Aidin Vaziri, Chronicle Pop Music Critic
Monday, October 12, 2009
Bob Dylan's return to Berkeley, where he played one of his first
electric shows with the Hawks more than four decades ago, clearly
meant a great deal to Saturday's standing-room-only audience at the
Greek Theatre. Where else were you going to find more people whose
lives are so wholly entwined with the 68-year-old folk singer's songs
of politics and personal liberation than in the city that gave the
world both the Free Speech Movement and backyard hot tubs?
But for Dylan, who has basically been on the road since around the
time they erected the Easter Island statues, this was clearly just
another stop on the way to the next state fair.

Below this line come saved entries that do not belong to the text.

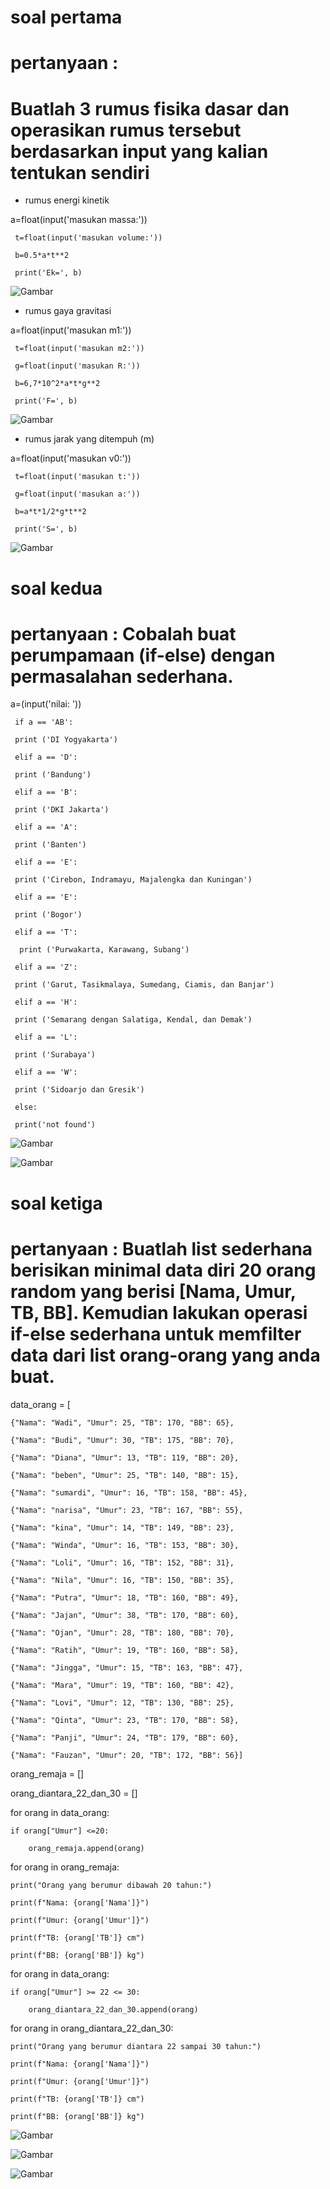 # soal pertama 

# pertanyaan : 

# Buatlah 3 rumus fisika dasar dan operasikan rumus tersebut berdasarkan input yang kalian tentukan sendiri

* rumus energi kinetik

a=float(input('masukan massa:'))

     t=float(input('masukan volume:'))

     b=0.5*a*t**2

     print('Ek=', b)

   ![Gambar](https://github.com/Ratihcintiasari/dokumentasi/blob/b5e5b916859bfb989541690cd47c7d44d884dc13/Screenshot%202023-09-15%20000119.png)



* rumus gaya gravitasi

a=float(input('masukan m1:'))

     t=float(input('masukan m2:'))

     g=float(input('masukan R:'))

     b=6,7*10^2*a*t*g**2

     print('F=', b)

   ![Gambar](https://github.com/Ratihcintiasari/dokumentasi/blob/b5e5b916859bfb989541690cd47c7d44d884dc13/Screenshot%202023-09-15%20000238.png)




* rumus jarak yang ditempuh (m)

a=float(input('masukan v0:'))

     t=float(input('masukan t:'))

     g=float(input('masukan a:'))

     b=a*t*1/2*g*t**2

     print('S=', b)

   ![Gambar](https://github.com/Ratihcintiasari/dokumentasi/blob/b5e5b916859bfb989541690cd47c7d44d884dc13/Screenshot%202023-09-15%20000257.png)





# soal kedua 

# pertanyaan : Cobalah buat perumpamaan (if-else) dengan permasalahan sederhana.


a=(input('nilai: '))

     if a == 'AB':

     print ('DI Yogyakarta')

     elif a == 'D':

     print ('Bandung')

     elif a == 'B':

     print ('DKI Jakarta')

     elif a == 'A':

     print ('Banten')

     elif a == 'E':

     print ('Cirebon, Indramayu, Majalengka dan Kuningan')

     elif a == 'E':

     print ('Bogor')

     elif a == 'T':

      print ('Purwakarta, Karawang, Subang')

     elif a == 'Z':

     print ('Garut, Tasikmalaya, Sumedang, Ciamis, dan Banjar')

     elif a == 'H':

     print ('Semarang dengan Salatiga, Kendal, dan Demak')

     elif a == 'L':

     print ('Surabaya')

     elif a == 'W':

     print ('Sidoarjo dan Gresik')

     else:

     print('not found')

   ![Gambar](https://github.com/Ratihcintiasari/dokumentasi/blob/b5e5b916859bfb989541690cd47c7d44d884dc13/Screenshot%202023-09-15%20000410.png)
   
   
   ![Gambar](https://github.com/Ratihcintiasari/dokumentasi/blob/b5e5b916859bfb989541690cd47c7d44d884dc13/Screenshot%202023-09-15%20000435.png)







# soal ketiga

# pertanyaan : Buatlah list sederhana berisikan minimal data diri 20 orang random yang berisi [Nama, Umur, TB, BB]. Kemudian lakukan operasi if-else sederhana untuk memfilter data dari list orang-orang yang anda buat.

data_orang = [

    {"Nama": "Wadi", "Umur": 25, "TB": 170, "BB": 65},

    {"Nama": "Budi", "Umur": 30, "TB": 175, "BB": 70},

    {"Nama": "Diana", "Umur": 13, "TB": 119, "BB": 20},

    {"Nama": "beben", "Umur": 25, "TB": 140, "BB": 15},

    {"Nama": "sumardi", "Umur": 16, "TB": 158, "BB": 45},

    {"Nama": "narisa", "Umur": 23, "TB": 167, "BB": 55},

    {"Nama": "kina", "Umur": 14, "TB": 149, "BB": 23},

    {"Nama": "Winda", "Umur": 16, "TB": 153, "BB": 30},

    {"Nama": "Loli", "Umur": 16, "TB": 152, "BB": 31},

    {"Nama": "Nila", "Umur": 16, "TB": 150, "BB": 35},

    {"Nama": "Putra", "Umur": 18, "TB": 160, "BB": 49},

    {"Nama": "Jajan", "Umur": 38, "TB": 170, "BB": 60},

    {"Nama": "Ojan", "Umur": 28, "TB": 180, "BB": 70},

    {"Nama": "Ratih", "Umur": 19, "TB": 160, "BB": 58},

    {"Nama": "Jingga", "Umur": 15, "TB": 163, "BB": 47},

    {"Nama": "Mara", "Umur": 19, "TB": 160, "BB": 42},

    {"Nama": "Lovi", "Umur": 12, "TB": 130, "BB": 25},

    {"Nama": "Qinta", "Umur": 23, "TB": 170, "BB": 58},

    {"Nama": "Panji", "Umur": 24, "TB": 179, "BB": 60},

    {"Nama": "Fauzan", "Umur": 20, "TB": 172, "BB": 56}]

orang_remaja = []

orang_diantara_22_dan_30 = []
    
for orang in data_orang:

    if orang["Umur"] <=20:

        orang_remaja.append(orang)

for orang in orang_remaja:

    print("Orang yang berumur dibawah 20 tahun:")

    print(f"Nama: {orang['Nama']}") 

    print(f"Umur: {orang['Umur']}") 

    print(f"TB: {orang['TB']} cm") 

    print(f"BB: {orang['BB']} kg")
    
for orang in data_orang:

    if orang["Umur"] >= 22 <= 30:

        orang_diantara_22_dan_30.append(orang)

for orang in orang_diantara_22_dan_30:

    print("Orang yang berumur diantara 22 sampai 30 tahun:")

    print(f"Nama: {orang['Nama']}") 

    print(f"Umur: {orang['Umur']}") 

    print(f"TB: {orang['TB']} cm") 

    print(f"BB: {orang['BB']} kg")
    
    
![Gambar](https://github.com/Ratihcintiasari/dokumentasi/blob/b5e5b916859bfb989541690cd47c7d44d884dc13/Screenshot%202023-09-15%20000544.png)
    
![Gambar](https://github.com/Ratihcintiasari/dokumentasi/blob/b5e5b916859bfb989541690cd47c7d44d884dc13/Screenshot%202023-09-15%20000610.png)
    
![Gambar](https://github.com/Ratihcintiasari/dokumentasi/blob/b5e5b916859bfb989541690cd47c7d44d884dc13/Screenshot%202023-09-15%20000625.png)




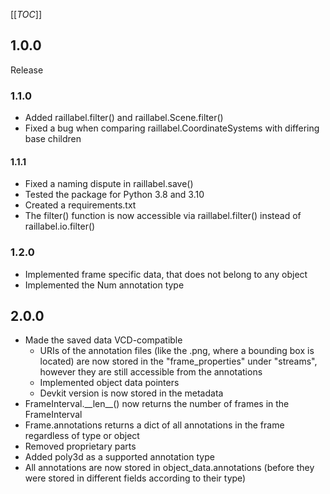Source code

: <!--
 ~ Copyright DB Netz AG and contributors
 ~ SPDX-License-Identifier: Apache-2.0
 -->

[[_TOC_]]

## 1.0.0
Release

### 1.1.0
- Added raillabel.filter() and raillabel.Scene.filter()
- Fixed a bug when comparing raillabel.CoordinateSystems with differing base children

#### 1.1.1
- Fixed a naming dispute in raillabel.save()
- Tested the package for Python 3.8 and 3.10
- Created a requirements.txt
- The filter() function is now accessible via raillabel.filter() instead of raillabel.io.filter()

### 1.2.0
- Implemented frame specific data, that does not belong to any object
- Implemented the Num annotation type

## 2.0.0
- Made the saved data VCD-compatible
  - URIs of the annotation files (like the .png, where a bounding box is located) are now stored in the "frame_properties" under "streams", however they are still accessible from the annotations
  - Implemented object data pointers
  - Devkit version is now stored in the metadata
- FrameInterval.\_\_len\_\_() now returns the number of frames in the FrameInterval
- Frame.annotations returns a dict of all annotations in the frame regardless of type or object
- Removed proprietary parts
- Added poly3d as a supported annotation type
- All annotations are now stored in object_data.annotations (before they were stored in different fields according to their type)
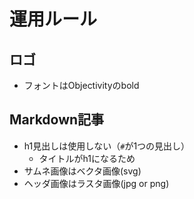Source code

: # 運用ルール

## ロゴ

- フォントはObjectivityのbold


## Markdown記事

- h1見出しは使用しない（`#`が1つの見出し）
    - タイトルがh1になるため
- サムネ画像はベクタ画像(svg)
- ヘッダ画像はラスタ画像(jpg or png)
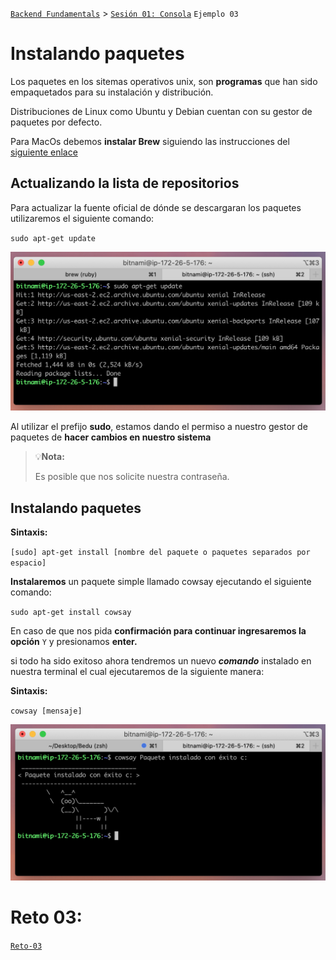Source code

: [`Backend Fundamentals`](../../README.md) > [`Sesión 01: Consola`](../README.md) `Ejemplo 03`

# Instalando paquetes

Los paquetes en los sitemas operativos unix, son **programas** que han sido empaquetados para su instalación y distribución.

Distribuciones de Linux como Ubuntu y Debian cuentan con su gestor de paquetes por defecto.

Para MacOs debemos **instalar Brew** siguiendo las instrucciones del [siguiente enlace](https://brew.sh/index_es)

## Actualizando la lista de repositorios

Para actualizar la fuente oficial de dónde se descargaran los paquetes utilizaremos el siguiente comando:

`sudo apt-get update`

![img/Screen_Shot_2020-03-21_at_16.33.43.png](img/Screen_Shot_2020-03-21_at_16.33.43.png)

Al utilizar el prefijo **sudo**, estamos dando el permiso a nuestro gestor de paquetes de **hacer cambios en nuestro sistema**

>💡**Nota:**
>
>Es posible que nos solicite nuestra contraseña.

## Instalando paquetes


**Sintaxis:**

`[sudo] apt-get install [nombre del paquete o paquetes separados por espacio]`

**Instalaremos** un paquete simple llamado cowsay ejecutando el siguiente comando:

`sudo apt-get install cowsay`

En caso de que nos pida **confirmación para continuar ingresaremos la opción**  `Y` y presionamos **enter.**

si todo ha sido exitoso ahora tendremos un nuevo ***comando*** instalado en nuestra terminal el cual ejecutaremos de la siguiente manera:

**Sintaxis:**

`cowsay [mensaje]`

![img/Untitled.png](img/Untitled.png)

# Reto 03:

[`Reto-03`](../Reto-03)
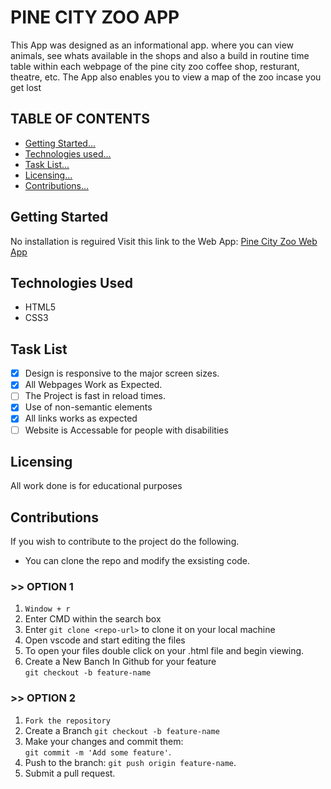 #  PINE CITY ZOO APP 

This App was designed as an informational app. where you can view animals, see
whats available in the shops and also a build in routine time table within each webpage
of the pine city zoo coffee shop, resturant, theatre, etc. The App also enables
you to view a map of the zoo incase you get lost

## TABLE OF CONTENTS

- [Getting Started...](#Getting-Started)
- [Technologies used...](#Technologies-used)
- [Task List...](#Tasks-list)
- [Licensing...](#Licensing)
- [Contributions...](#Contributions)

## Getting Started
No installation is reguired Visit this link to the
Web App: 
[Pine City Zoo Web App]("https://nk-dacoder-itvarsity.github.io/Module-2-Assessment-1/")

## Technologies Used
- HTML5
- CSS3

## Task List
- [x] Design is responsive to the major screen sizes.
- [x] All Webpages Work as Expected.
- [ ] The Project is fast in reload times.
- [x] Use of non-semantic elements
- [x] All links works as expected
- [ ] Website is Accessable for people with disabilities

## Licensing
All work done is for educational purposes

## Contributions

If you wish to contribute to the project do the following.

- You can clone the repo and modify the exsisting code.

### >> OPTION 1

1. `Window + r`
2. Enter CMD within the search box
3. Enter ` git clone <repo-url> ` to clone it on your local machine
4. Open vscode and start editing the files
5. To open your files double click on your .html file and begin viewing.
6. Create a New Banch In Github for your feature<br>
`git checkout -b feature-name`


### >> OPTION 2

1. `Fork the repository`
2. Create a Branch `git checkout -b feature-name`
3.  Make your changes and commit them: <br>`git commit -m 'Add some feature'`.
4. Push to the branch: `git push origin feature-name`.
5. Submit a pull request.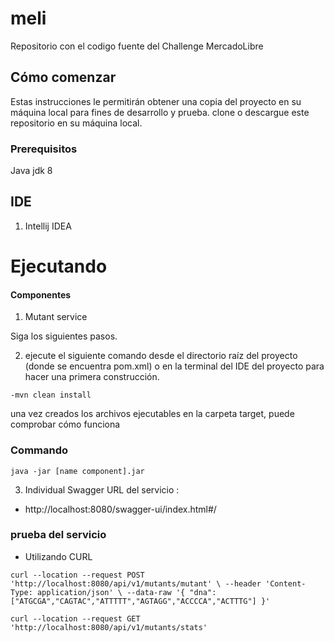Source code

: # meli
Repositorio con el codigo fuente del Challenge MercadoLibre


## Cómo comenzar

Estas instrucciones le permitirán obtener una copia del proyecto en su máquina local para fines de desarrollo y prueba. clone o descargue este repositorio en su máquina local.

### Prerequisitos

Java jdk 8

## IDE
1. Intellij IDEA

# Ejecutando
#### Componentes

1. Mutant service

Siga los siguientes pasos.

2. ejecute el siguiente comando desde el directorio raíz del proyecto (donde se encuentra pom.xml) o en la terminal del IDE del proyecto para hacer una primera construcción.

` -mvn clean install `

una vez creados los archivos ejecutables en la carpeta target, puede comprobar cómo funciona

### Commando

` java -jar [name component].jar `

3. Individual Swagger URL del servicio :

- http://localhost:8080/swagger-ui/index.html#/

### prueba del servicio

- Utilizando CURL

` curl --location --request POST 'http://localhost:8080/api/v1/mutants/mutant' \
--header 'Content-Type: application/json' \
--data-raw '{
"dna":["ATGCGA","CAGTAC","ATTTTT","AGTAGG","ACCCCA","ACTTTG"]
}' `

` curl --location --request GET 'http://localhost:8080/api/v1/mutants/stats' `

While the Rolling Stones and Paul McCartney have chosen the mercenary
route - big tours jammed with big hits every few years - Dylan has
chosen to do whatever the hell he wants. If that means dressing up
like Jack White's smarmy uncle, positioning himself behind the
electric keyboards and leading his unruly band through a 100-minute
show packed with songs seemingly pulled out of his flat-brimmed
Spanish hat, so be it.
Nothing much has changed since the last time Dylan was in the Bay
Area, or the time before that. The encore once again saw his band
burning through bludgeoning renditions of "Like a Rolling Stone" and
"All Along the Watchtower," while everything else - from 1964's "The
Lonesome Death of Hattie Carroll," all the way through to "Jolene,"
from this year's "Together Through Life" - was delivered as a
lolloping death march wrapped up in loud guitars and abrasive horn
blasts, with Dylan not so much singing the lyrics as coughing up the
words through his nose.
His defiance is as invigorating as it is frustrating. The farcical
blast of strings and booming voice that snidely introduced him as
"the voice of 1960s counterculture" at the top of the show made it
clear that Dylan wasn't going to take the same nostalgia trip as his
fans. As long as they sat through the sweet-natured love songs and
stifled harmonica solos from his most recent work, though, then he
seemed willing to indulge them - as long as it was on his terms.